Dirty Bombs and the Death of Daniel Pearl

Is Pakistan a far greater threat to the United States than Iraq was under Saddam Hussein?

We already knew, before this book, the grisly details of the murder of Daniel Pearl. We just didn't know what to do with them.

Until the last day of January, 2002, Daniel Pearl was the Wall Street Journal's man in Pakistan. Sent the previous October by the Journal to cover the impact of the American war on the Taliban, the 38-year-old Pearl was already a veteran of alarums and excursions around the globe. He had taught himself enough Arabic and Urdu to get by, and had even written the Journal's handbook on the safety precautions journalists need to take in unsafe places—like Pakistan. In December 2001, Pearl turned his attention to a fresh investigation, on "the risks of the transfer of nuclear know-how from Pakistan to Afghanistan and the Taliban."

Pakistan exploded a nuclear device in 1998, and for some time now the unstable borders between Pakistan, Afghanistan, and the onetime Soviet-stans to the north have been darkly populated with rumors of suitcase bombs for sale by ex-Soviet scientists. (Someone offered to sell Pearl some nuclear stuff bootlegged from Ukraine, but the deal turned out to be bogus.) In December, Pearl published a preliminary article in the Journal on the possibility of nuclear transfers, and then turned his attention to investigating a list of Islamist groups newly outlawed by Pakistan's president, Perez Musharraf. Pearl was delighted to make contact with an intermediary named Bashir, who promised to arrange a meeting for Pearl with Sheikh Mubarak Ali Shah Gilani, the head of the radical sect Al Fuqrah and the mentor of the aerial "shoe-bomber," Richard Reid.
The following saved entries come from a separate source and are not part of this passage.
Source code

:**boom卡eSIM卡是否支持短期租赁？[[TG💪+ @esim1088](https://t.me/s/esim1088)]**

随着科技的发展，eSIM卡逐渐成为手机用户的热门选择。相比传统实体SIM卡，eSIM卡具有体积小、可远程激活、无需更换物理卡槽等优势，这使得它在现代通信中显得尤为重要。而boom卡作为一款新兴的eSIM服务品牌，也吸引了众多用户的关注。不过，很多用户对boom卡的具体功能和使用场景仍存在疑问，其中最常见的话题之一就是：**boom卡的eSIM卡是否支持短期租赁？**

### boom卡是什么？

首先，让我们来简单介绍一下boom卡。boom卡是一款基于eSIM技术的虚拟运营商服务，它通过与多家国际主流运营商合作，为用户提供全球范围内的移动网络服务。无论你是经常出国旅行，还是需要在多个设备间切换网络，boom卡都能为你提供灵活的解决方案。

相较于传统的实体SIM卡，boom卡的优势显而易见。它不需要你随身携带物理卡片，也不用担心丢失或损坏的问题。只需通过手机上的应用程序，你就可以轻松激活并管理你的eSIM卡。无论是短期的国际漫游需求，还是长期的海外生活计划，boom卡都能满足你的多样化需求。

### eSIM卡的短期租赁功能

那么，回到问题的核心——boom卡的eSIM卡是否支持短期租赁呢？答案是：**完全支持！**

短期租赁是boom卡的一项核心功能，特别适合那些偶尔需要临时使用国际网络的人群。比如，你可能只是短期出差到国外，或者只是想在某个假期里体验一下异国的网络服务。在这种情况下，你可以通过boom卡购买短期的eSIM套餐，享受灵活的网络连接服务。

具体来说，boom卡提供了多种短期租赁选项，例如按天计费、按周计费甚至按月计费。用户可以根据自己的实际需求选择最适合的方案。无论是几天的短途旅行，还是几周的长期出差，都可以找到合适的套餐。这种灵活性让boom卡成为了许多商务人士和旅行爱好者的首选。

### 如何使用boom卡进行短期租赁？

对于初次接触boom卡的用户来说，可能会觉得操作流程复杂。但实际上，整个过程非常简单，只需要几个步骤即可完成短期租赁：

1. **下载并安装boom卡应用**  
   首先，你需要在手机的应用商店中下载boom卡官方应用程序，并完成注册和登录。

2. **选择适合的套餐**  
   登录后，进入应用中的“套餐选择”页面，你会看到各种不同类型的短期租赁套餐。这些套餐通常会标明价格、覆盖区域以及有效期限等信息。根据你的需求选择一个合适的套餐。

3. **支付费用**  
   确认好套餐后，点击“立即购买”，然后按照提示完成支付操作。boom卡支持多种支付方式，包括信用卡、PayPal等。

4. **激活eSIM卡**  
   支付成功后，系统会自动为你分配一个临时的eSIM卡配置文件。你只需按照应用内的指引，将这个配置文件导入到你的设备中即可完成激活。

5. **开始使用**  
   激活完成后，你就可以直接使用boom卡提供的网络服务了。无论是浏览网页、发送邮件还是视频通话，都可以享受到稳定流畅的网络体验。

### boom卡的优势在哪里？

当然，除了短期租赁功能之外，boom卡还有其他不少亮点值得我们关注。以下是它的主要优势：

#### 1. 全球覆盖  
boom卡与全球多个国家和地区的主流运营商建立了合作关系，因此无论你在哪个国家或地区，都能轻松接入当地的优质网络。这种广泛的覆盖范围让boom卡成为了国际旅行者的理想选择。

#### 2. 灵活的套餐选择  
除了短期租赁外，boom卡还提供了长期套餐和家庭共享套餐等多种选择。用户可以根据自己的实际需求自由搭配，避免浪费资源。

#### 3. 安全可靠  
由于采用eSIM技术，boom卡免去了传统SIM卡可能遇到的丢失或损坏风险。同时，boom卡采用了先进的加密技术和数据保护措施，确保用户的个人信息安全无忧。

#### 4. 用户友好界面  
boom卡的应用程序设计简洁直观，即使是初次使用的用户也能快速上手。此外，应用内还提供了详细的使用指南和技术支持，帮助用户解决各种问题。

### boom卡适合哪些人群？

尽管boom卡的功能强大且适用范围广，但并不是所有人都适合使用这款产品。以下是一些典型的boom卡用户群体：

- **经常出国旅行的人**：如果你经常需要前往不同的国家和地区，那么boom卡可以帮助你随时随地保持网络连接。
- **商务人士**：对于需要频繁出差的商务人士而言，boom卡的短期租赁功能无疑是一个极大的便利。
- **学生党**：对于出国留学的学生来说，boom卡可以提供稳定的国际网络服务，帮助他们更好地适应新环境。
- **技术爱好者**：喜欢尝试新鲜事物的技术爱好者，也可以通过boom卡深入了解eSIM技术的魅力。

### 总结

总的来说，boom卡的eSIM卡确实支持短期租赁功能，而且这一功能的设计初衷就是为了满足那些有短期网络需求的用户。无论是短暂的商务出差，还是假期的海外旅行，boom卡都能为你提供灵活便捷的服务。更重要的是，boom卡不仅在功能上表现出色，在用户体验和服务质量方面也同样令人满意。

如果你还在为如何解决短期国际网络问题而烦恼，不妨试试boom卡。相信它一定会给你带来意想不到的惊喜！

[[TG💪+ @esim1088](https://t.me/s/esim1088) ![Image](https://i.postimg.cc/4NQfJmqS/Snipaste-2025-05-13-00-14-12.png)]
Bashir met Pearl at a restaurant in Karachi on January 23, and they drove off to meet Gilani.

But there was no meeting. Instead, Bashir disappeared with Pearl, and the next news was a demand for his ransom, relayed by e-mail from the anonymity of a Karachi cyber-café.

But there was no ransom, either. On the morning of January 31, Pearl was executed—decapitated—by a knife-wielding Yemeni who slit the reporter's throat before a video camera.1 Or tried to, since Pearl bucked violently half-way through the throat-cutting, bursting out of the grip of a Pakistani mujahideen and collapsing on the floor, so that the camera had to be stopped and refocused before the Yemeni could pull the lolling, half-severed head back, re-insert his knife, crack the vertebrae, and finish the job with a triumphant flourish, swinging Pearl's head like a toy.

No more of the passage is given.